Chapter 24: Policy Governance (OPA)
OPA takes Agent system access control from hardcoded to declarative—policy updates don't require redeploying code, but it's not omnipotent; real security comes from defense in depth.
Quick Path (5 minutes to grasp the core)
- OPA extracts security rules from code, change policies without redeployment
- Default deny + deny takes priority: Unmatched requests are denied, deny rules have highest priority
- Canary release: First dry-run to observe, then gradually enforce by percentage
- Cache decision results, note cache key must include all fields affecting the decision
- FailOpen is more suitable for production than FailClosed (combined with alerting)
10-minute path: 24.1-24.3 -> 24.6 -> Shannon Lab
Your Agent system needs a new rule: "Block queries containing 'password'."
How to do it? Modify code, add an if strings.Contains(req.Query, "password"), then deploy.
A week later, security team wants ten more rules. Modify code again, deploy again.
A month later, code is full of if-else everywhere, no one can explain "why this request was rejected". Every rule change needs the full CI/CD process, urgent security fixes take 2 hours to go live.
The most extreme case I've seen: A system had 200+ security checkpoints scattered across 30+ files.
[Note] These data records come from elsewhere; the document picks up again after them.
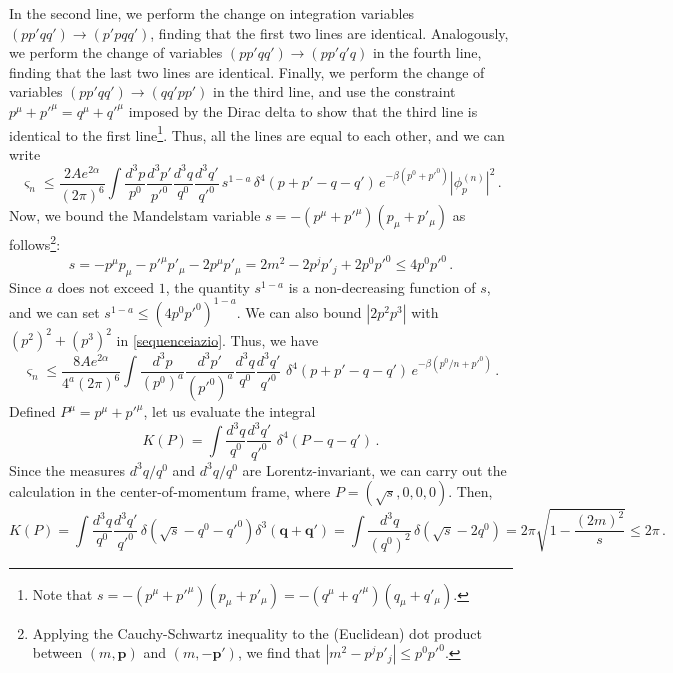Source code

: \documentclass[a4paper, amsfonts, amssymb, amsmath, reprint, showkeys, nofootinbib, twoside, onecolumn,notitlepage,,longbibliography]{revtex4-2}
\theoremstyle{definition}
\theoremstyle{theorem}
\theoremstyle{corollary}
\begin{document}
In the second line, we perform the change on integration variables $(pp'qq')\rightarrow(p'pqq')$, finding that the first two lines are identical. Analogously, we perform the change of variables $(pp'qq')\rightarrow(pp'q'q)$ in the fourth line, finding that the last two lines are identical. Finally, we perform the change of variables $(pp'qq')\rightarrow(qq'pp')$ in the third line, and use the constraint $p^\mu+p'^\mu=q^\mu +q'^\mu$ imposed by the Dirac delta to show that the third line is identical to the first line\footnote{Note that $s=-(p^\mu {+}p'^\mu)(p_\mu {+}p'_\mu)=-(q^\mu {+}q'^\mu)(q_\mu {+}q'_\mu)$.}. Thus, all the lines are equal to each other, and we can write
\begin{equation}
    \varsigma_n \leq  \dfrac{2Ae^{2\alpha}}{(2\pi)^{6}} 
\int \dfrac{d^3p}{ p^0} \dfrac{d^3p'}{p'^0} \dfrac{d^3q}{q^0} \dfrac{d^3q'}{q'^0} \, s^{1-a} \, \delta^4 (p{+}p'{-}q{-}q') \, e^{-\beta(p^0+p'^0)} |\phi_p^{(n)}|^2  \, .
\end{equation}
Now, we bound the Mandelstam variable $s=-(p^\mu {+}p'^\mu)(p_\mu {+}p'_\mu)$ as follows\footnote{Applying the Cauchy-Schwartz inequality to the (Euclidean) dot product between $(m,\textbf{p})$ and $(m,-\textbf{p}')$, we find that $|m^2{-}p^j p'_j |\leq p^0 p'^0$.}:
   \begin{equation}
s=-p^\mu p_\mu -p'^\mu p'_\mu-2p^\mu p'_\mu =2m^2-2 p^j p'_j +2p^0 p'^0 \leq 4 p^0 p'^0 \, .
\end{equation}
Since $a$ does not exceed $1$, the quantity $s^{1-a}$ is a non-decreasing function of $s$, and we can set $s^{1-a}\leq (4 p^0 p'^0)^{1-a}$. We can also bound $|2p^2 p^3|$ with $(p^2)^2{+}(p^3)^2$ in \eqref{sequenceiazio}. Thus, we have
\begin{equation}\label{veganismo2}
\varsigma_n \leq  \dfrac{8 Ae^{2\alpha}}{4^a(2\pi)^{6}} 
\int \dfrac{d^3p}{ (p^0)^a} \dfrac{d^3p'}{(p'^0)^a} \dfrac{d^3q}{q^0} \dfrac{d^3q'}{q'^0} \,   \, \delta^4 (p{+}p'{-}q{-}q') \, e^{-\beta(p^0/n+p'^0)}  \, .  
\end{equation}
Defined $P^\mu =p^\mu +p'^\mu$, let us evaluate the integral
\begin{equation}
    K(P)= \int  \dfrac{d^3q}{q^0} \dfrac{d^3q'}{q'^0} \,   \, \delta^4 (P{-}q{-}q')  \, .
\end{equation}
Since the measures $d^3 q/q^0$ and $d^3 q/q^0$ are Lorentz-invariant, we can carry out the calculation in the center-of-momentum frame, where $P=(\sqrt{s},0,0,0)$. Then,
\begin{equation}
    K(P)= \int \dfrac{d^3q}{q^0} \dfrac{d^3q'}{q'^0} \,    \delta (\sqrt{s}{-}q^0{-}q'^0) \delta^3 (\textbf{q}+\textbf{q}') = \int  \dfrac{d^3q}{(q^0)^2}  \,    \delta (\sqrt{s}{-}2q^0) = 2\pi \sqrt{1-\dfrac{(2m)^2}{s}} \leq 2\pi \, .
\end{equation}
\end{document}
A new engineer wanted to add one rule, took three days just to find all the places that needed changing.
This is the predicament of hardcoded policies.
24.1 Why Do We Need a Policy Engine?
The Predicament of Hardcoding
Comparing hardcoded vs OPA declarative policies:
// ========== Traditional Approach: Hardcoded Security Checks ==========
func SubmitTask(ctx context.Context, req *TaskRequest) error {
if strings.Contains(req.Query, "password") { return errors.New("forbidden") }
if req.TokenBudget > 10000 { return errors.New("budget too high") }
if req.UserID == "blocked_user" { return errors.New("user blocked") }
// More if-else... 50 lines later you've forgotten why you're checking
}
# ========== OPA Approach: Declarative Policy File ==========
package shannon.task
deny["dangerous pattern"] { contains(lower(input.query), "password") }
deny["budget too high"] { input.token_budget > 10000 }
deny["user blocked"] { blocked_users[input.user_id] }
| Comparison | Hardcoded | OPA |
|---|---|---|
| Policy Changes | Modify code -> Test -> Deploy | Modify .rego -> Hot reload |
| Rule Location | Scattered everywhere | Centralized in policies/ |
| Audit Trail | None | Every decision logged |
| Release Method | Full rollout | Supports canary/Dry-run |
| Version Management | None | Hash versioned |
24.2 OPA Integration Architecture
Policy Execution Flow
In Shannon, OPA serves as an independent policy engine, evaluating requests before they enter the Workflow:
Core Components
| Component | Responsibility |
|---|---|
| OPAEngine | Main entry for policy loading, compilation, evaluation |
| PolicyInput | Context data for evaluation (user, query, budget, etc.) |
| Decision | Evaluation result (allow/deny + reason) |
| base.rego | Base security policies (default deny, deny priority) |
24.3 OPAEngine Implementation
Engine Interface
Shannon's OPA Engine design references go/orchestrator/internal/policy/ directory:
type Engine interface {
Evaluate(ctx context.Context, input *PolicyInput) (*Decision, error)
LoadPolicies() error
IsEnabled() bool
Environment() string
Mode() Mode
}
Behind the simple interface are several key design decisions:
- Pre-compilation: Policies compiled at startup, directly executed during evaluation
- Caching: Decision results for same input are cached
- Mode switching: Supports off/dry-run/enforce three modes
Core Data Structures
// ========== PolicyInput: Evaluation Context ==========
type PolicyInput struct {
SessionID string `json:"session_id"` // Session identifier
UserID string `json:"user_id"` // User identifier
AgentID string `json:"agent_id"` // Agent identifier
Query string `json:"query"` // Request content
Mode string `json:"mode"` // simple/standard/complex
Environment string `json:"environment"` // dev/staging/prod (key: differentiate environment strictness)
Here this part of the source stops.